§ Problem statement
A single number is the required answer: the count of lines in the listing below that hold the string "consumer".

*** Material to process ***

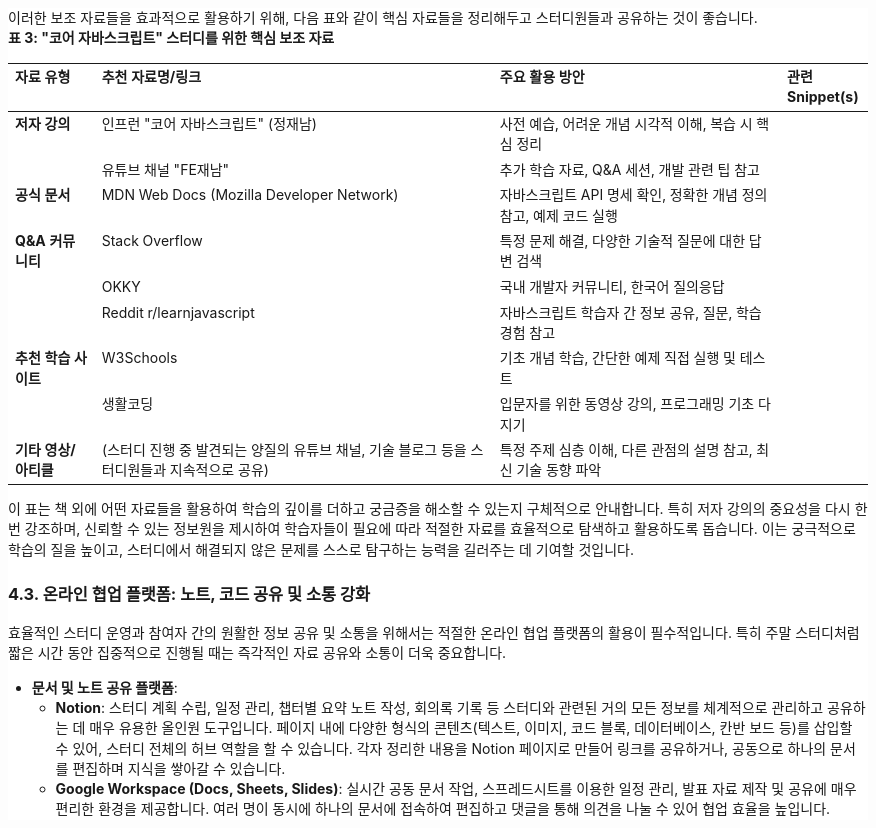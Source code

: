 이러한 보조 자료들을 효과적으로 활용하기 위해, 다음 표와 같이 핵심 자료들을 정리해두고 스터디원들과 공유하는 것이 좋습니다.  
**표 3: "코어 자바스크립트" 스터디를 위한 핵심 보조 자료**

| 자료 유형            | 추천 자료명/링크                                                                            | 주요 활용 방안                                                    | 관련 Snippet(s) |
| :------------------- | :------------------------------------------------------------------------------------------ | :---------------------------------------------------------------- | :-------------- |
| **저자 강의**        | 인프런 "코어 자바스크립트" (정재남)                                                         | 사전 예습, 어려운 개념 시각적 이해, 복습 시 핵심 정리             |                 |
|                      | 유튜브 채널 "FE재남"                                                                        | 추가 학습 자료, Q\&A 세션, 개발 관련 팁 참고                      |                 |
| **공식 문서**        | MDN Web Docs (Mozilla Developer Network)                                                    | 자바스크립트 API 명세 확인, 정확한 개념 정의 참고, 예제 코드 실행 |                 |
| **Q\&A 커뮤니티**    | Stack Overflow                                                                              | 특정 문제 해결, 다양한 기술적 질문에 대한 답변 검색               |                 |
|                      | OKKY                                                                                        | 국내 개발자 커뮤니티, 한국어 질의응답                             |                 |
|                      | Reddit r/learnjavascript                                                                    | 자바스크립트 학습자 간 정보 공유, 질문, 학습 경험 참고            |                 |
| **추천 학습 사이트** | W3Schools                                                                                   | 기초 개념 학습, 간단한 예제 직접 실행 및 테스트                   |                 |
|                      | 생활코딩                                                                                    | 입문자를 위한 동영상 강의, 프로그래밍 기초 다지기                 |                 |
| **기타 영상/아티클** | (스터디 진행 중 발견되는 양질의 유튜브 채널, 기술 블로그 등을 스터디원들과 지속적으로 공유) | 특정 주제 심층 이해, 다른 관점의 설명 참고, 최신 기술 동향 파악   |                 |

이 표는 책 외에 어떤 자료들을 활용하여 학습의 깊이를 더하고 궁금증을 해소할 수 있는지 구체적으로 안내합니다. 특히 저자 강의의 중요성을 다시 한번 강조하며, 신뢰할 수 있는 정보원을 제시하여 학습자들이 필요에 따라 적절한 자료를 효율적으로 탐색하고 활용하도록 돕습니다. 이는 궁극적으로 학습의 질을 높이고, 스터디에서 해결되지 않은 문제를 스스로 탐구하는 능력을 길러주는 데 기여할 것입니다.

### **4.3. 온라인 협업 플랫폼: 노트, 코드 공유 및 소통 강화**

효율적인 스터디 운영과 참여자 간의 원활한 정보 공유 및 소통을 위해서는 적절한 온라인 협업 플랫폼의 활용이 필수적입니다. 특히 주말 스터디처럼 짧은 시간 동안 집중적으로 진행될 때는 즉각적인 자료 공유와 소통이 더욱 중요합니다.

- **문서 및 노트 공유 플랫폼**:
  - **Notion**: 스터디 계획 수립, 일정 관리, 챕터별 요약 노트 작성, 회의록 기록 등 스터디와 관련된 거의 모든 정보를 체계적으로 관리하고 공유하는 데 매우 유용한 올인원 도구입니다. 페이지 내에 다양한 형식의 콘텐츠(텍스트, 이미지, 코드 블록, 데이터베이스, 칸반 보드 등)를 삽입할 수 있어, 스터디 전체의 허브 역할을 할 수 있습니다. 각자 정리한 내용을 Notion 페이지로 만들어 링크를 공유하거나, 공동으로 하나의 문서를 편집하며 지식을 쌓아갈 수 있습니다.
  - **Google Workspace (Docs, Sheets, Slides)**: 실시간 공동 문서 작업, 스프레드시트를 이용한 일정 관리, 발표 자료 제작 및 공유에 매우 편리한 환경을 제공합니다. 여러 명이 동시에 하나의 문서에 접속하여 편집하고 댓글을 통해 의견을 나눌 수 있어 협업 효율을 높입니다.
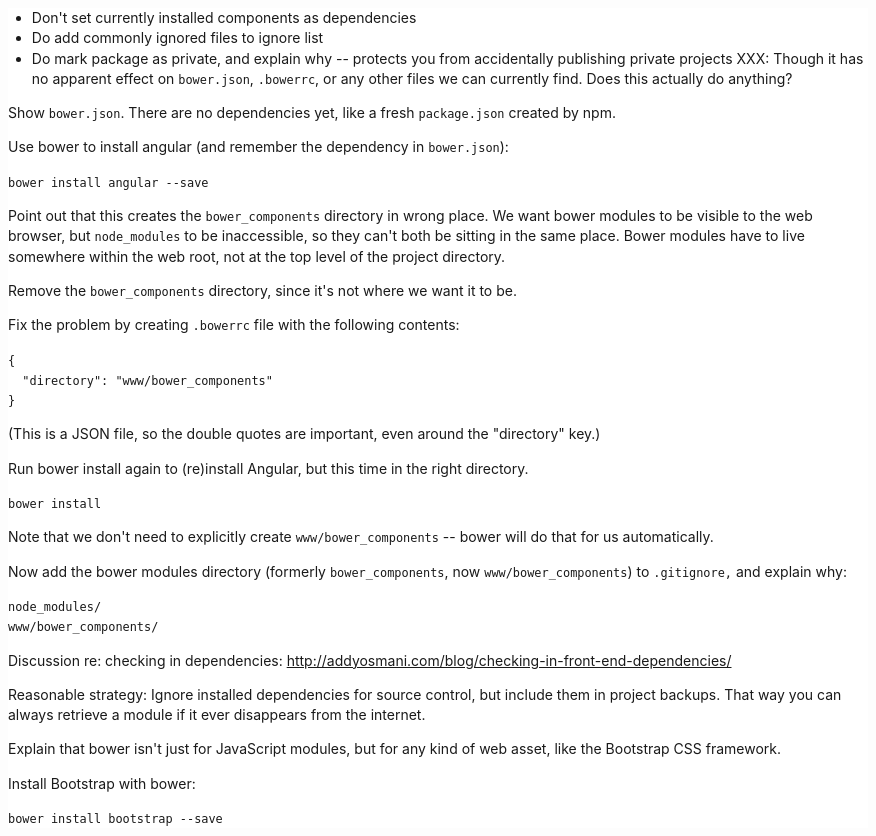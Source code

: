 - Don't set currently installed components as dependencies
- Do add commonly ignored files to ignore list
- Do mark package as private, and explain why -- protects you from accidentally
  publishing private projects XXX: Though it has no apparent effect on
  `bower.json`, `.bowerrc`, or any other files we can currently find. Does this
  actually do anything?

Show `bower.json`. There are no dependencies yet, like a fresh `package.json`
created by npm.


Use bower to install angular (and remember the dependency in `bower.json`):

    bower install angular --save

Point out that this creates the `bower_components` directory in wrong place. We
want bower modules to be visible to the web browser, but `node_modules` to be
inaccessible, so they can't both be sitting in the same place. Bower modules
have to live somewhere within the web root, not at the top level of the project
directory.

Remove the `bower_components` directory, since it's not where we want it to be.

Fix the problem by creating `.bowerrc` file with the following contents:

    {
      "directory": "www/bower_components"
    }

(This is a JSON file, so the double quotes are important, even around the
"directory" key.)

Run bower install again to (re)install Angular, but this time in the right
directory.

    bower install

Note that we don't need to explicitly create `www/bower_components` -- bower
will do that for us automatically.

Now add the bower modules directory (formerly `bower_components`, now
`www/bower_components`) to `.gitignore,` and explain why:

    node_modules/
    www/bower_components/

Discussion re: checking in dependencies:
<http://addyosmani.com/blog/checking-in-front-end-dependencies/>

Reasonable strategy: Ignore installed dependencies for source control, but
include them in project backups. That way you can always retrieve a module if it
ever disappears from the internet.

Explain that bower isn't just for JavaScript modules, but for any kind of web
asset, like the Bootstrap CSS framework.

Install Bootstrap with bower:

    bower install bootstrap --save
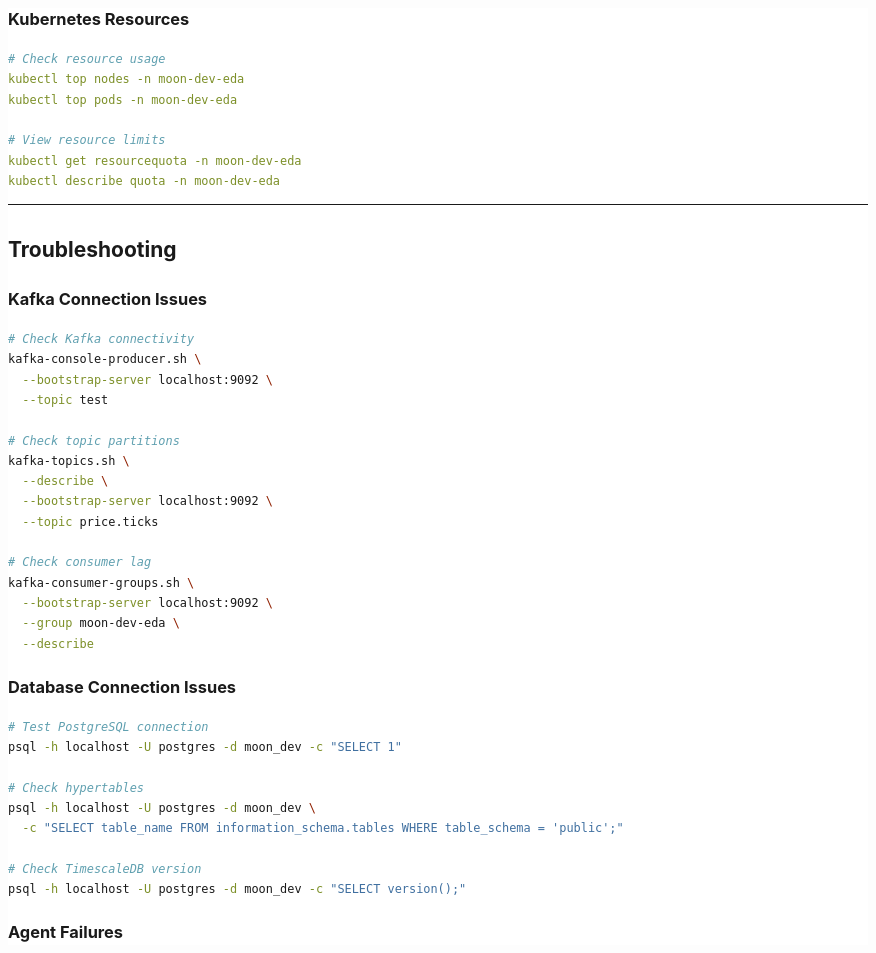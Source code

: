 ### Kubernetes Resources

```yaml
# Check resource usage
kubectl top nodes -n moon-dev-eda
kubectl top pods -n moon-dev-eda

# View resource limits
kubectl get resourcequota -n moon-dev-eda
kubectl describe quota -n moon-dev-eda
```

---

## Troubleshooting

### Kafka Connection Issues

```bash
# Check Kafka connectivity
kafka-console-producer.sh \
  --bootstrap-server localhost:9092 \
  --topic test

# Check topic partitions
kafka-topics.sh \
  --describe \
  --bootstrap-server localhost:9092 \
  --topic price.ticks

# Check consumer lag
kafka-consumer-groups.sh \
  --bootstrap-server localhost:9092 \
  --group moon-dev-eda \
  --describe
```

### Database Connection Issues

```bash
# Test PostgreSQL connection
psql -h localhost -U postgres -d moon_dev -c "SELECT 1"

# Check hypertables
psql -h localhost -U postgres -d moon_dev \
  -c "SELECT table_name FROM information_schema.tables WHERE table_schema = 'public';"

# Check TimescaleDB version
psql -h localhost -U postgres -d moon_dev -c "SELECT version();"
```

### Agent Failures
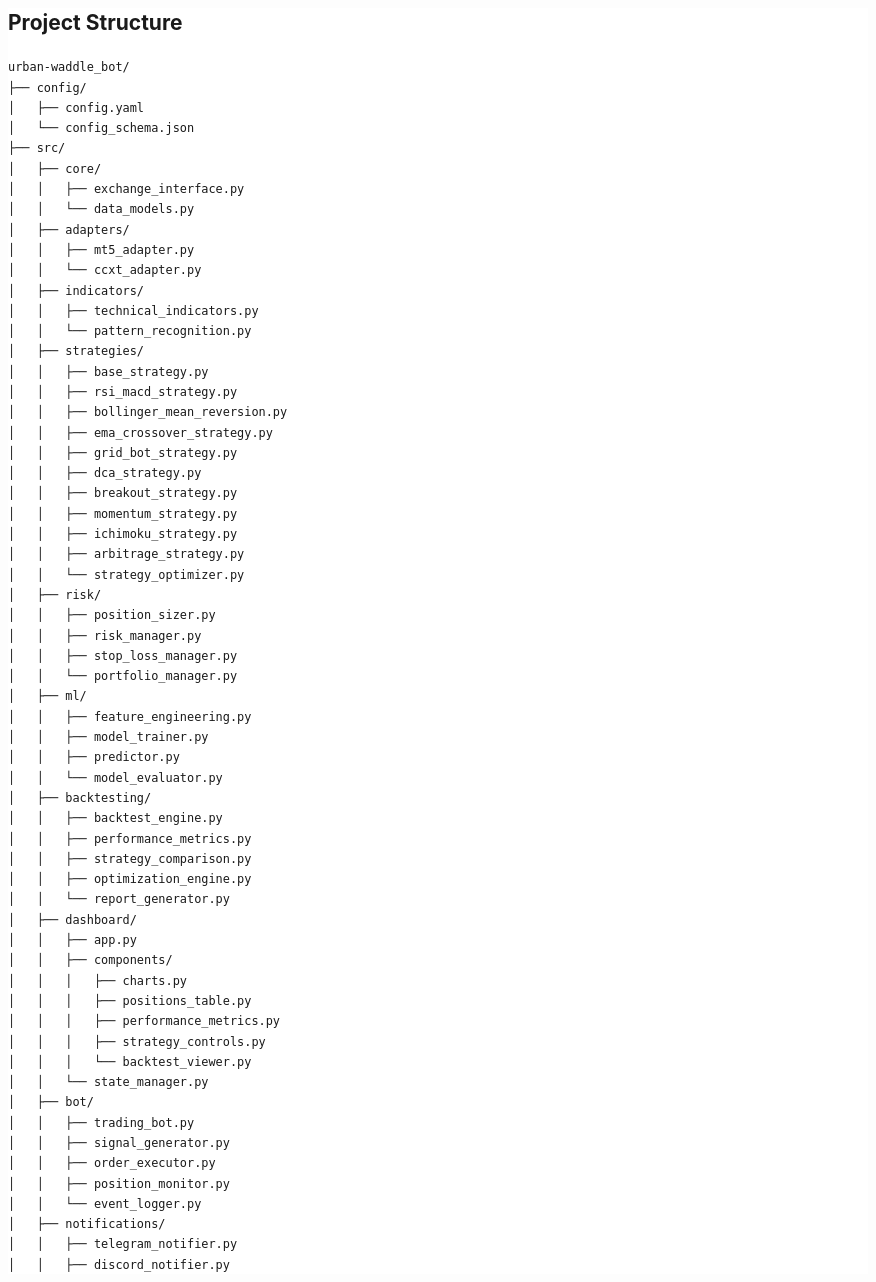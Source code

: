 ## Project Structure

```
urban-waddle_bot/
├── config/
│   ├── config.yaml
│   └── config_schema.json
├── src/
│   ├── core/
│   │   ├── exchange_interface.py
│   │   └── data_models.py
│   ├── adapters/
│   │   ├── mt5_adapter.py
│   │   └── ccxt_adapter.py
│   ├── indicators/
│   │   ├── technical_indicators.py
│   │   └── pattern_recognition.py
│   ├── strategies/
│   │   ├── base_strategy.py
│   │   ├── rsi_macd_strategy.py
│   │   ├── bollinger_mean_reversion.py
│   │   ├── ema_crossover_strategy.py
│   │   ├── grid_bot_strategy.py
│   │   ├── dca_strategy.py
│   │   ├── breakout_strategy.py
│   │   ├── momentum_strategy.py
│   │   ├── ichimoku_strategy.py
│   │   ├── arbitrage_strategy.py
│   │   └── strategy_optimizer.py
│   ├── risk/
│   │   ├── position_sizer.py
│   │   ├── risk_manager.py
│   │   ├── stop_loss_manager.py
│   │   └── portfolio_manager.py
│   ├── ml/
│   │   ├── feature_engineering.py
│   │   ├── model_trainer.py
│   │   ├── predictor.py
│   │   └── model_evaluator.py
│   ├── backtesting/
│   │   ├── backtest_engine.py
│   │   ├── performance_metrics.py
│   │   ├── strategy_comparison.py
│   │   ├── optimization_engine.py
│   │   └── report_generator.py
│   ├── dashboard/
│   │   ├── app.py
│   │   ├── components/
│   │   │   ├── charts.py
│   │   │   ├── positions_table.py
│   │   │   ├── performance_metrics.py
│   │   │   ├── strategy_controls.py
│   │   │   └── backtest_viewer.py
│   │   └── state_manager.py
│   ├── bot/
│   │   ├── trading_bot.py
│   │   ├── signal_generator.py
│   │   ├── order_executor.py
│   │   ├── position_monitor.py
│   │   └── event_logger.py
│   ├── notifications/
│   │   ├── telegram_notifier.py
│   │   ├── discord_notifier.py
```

*** End of Material to process ***

§ Your response
2